== The input ==

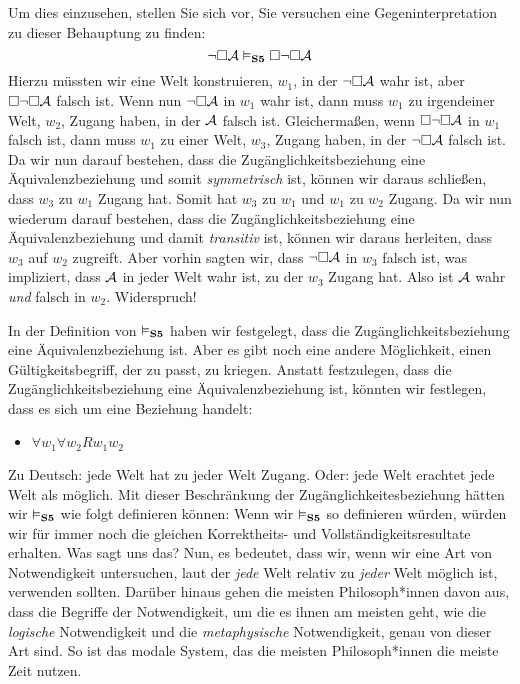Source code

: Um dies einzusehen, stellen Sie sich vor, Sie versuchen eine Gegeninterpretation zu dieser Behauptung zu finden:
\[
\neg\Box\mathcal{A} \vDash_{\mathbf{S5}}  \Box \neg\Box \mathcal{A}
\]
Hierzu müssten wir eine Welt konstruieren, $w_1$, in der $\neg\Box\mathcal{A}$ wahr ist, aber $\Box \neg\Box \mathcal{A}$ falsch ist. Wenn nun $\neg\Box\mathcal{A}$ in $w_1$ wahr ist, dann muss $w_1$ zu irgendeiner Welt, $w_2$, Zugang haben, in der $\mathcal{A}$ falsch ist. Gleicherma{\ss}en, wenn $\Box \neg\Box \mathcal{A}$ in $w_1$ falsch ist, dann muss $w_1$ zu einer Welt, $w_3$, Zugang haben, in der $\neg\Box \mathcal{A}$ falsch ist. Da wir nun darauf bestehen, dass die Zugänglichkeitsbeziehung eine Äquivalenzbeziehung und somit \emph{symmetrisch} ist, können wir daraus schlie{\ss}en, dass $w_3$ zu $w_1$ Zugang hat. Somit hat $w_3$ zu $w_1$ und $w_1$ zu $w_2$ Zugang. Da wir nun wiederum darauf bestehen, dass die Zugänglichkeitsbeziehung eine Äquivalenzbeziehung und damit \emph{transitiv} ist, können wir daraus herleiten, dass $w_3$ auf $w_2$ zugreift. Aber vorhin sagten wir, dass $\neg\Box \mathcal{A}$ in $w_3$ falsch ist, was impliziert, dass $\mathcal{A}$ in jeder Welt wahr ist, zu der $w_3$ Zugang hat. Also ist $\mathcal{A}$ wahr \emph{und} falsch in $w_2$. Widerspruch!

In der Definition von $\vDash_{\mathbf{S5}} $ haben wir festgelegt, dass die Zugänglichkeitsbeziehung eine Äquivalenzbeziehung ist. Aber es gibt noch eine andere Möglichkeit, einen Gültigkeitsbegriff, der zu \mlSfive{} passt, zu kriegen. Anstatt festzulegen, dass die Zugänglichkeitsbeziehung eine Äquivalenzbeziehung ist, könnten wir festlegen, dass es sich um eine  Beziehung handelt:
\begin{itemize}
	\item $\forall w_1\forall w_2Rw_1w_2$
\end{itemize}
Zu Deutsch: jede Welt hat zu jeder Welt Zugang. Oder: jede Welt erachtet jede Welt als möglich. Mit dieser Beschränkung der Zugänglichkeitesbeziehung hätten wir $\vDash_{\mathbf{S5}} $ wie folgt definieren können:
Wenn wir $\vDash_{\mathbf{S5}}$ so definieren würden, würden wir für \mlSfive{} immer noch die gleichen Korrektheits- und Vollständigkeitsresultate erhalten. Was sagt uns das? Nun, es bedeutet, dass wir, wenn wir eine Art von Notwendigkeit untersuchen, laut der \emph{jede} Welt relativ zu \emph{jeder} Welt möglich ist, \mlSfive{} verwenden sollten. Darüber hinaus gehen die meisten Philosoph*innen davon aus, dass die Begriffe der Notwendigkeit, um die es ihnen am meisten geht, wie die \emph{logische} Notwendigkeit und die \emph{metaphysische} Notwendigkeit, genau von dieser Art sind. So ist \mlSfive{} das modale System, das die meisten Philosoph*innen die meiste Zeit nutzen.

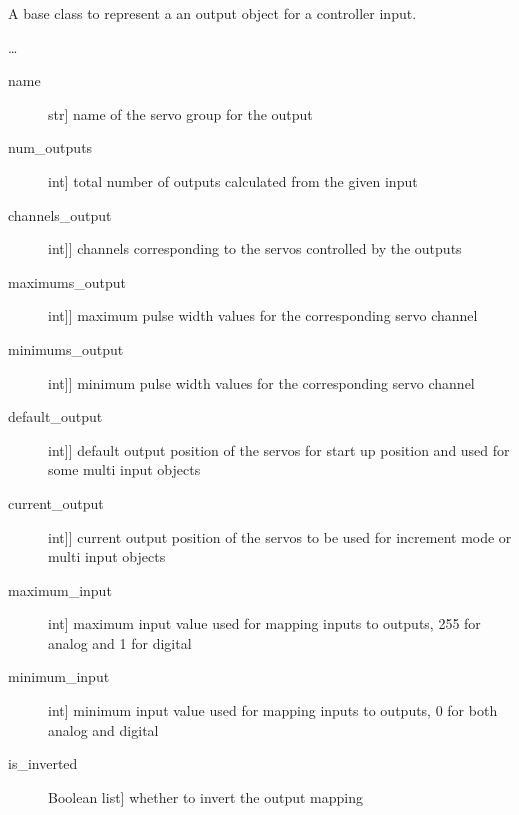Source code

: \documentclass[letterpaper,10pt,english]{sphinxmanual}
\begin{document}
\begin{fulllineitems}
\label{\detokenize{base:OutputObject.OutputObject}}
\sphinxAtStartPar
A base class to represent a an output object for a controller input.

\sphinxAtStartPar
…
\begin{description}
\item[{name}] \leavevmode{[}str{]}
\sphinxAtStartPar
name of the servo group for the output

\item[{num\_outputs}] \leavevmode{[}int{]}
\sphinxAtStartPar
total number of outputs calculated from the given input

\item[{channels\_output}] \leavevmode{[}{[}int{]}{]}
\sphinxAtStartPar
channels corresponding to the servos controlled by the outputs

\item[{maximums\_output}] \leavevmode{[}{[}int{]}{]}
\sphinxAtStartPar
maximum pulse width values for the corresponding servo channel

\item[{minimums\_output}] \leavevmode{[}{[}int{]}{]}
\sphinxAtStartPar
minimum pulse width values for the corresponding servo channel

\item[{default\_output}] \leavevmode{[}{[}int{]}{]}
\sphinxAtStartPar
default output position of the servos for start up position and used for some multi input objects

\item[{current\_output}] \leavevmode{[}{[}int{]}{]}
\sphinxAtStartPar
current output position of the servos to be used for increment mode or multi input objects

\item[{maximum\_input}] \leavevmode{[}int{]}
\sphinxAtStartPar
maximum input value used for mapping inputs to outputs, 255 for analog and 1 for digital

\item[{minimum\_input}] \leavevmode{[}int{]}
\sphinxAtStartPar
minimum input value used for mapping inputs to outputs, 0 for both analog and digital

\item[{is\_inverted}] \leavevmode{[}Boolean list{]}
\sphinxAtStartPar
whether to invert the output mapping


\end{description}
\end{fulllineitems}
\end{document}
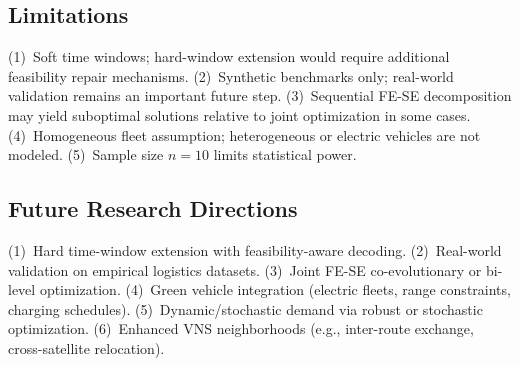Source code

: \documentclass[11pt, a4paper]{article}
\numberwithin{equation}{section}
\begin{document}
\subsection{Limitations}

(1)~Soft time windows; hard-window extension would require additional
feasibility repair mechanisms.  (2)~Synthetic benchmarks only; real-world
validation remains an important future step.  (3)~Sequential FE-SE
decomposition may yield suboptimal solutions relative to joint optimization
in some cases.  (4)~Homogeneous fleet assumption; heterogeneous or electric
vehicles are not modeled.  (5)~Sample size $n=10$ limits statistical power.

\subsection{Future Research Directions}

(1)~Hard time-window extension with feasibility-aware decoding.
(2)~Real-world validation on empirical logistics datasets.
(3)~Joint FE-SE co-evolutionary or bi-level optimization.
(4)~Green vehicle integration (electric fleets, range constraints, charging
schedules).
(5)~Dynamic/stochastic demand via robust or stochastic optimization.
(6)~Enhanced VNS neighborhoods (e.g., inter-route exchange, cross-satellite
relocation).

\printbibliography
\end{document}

===

### [What you have to do]
Set out every line from the material that contains the string "current".

### [Answer space]
\item[{current\_output}] \leavevmode{[}{[}int{]}{]}
current output position of the servos to be used for increment mode or multi input objects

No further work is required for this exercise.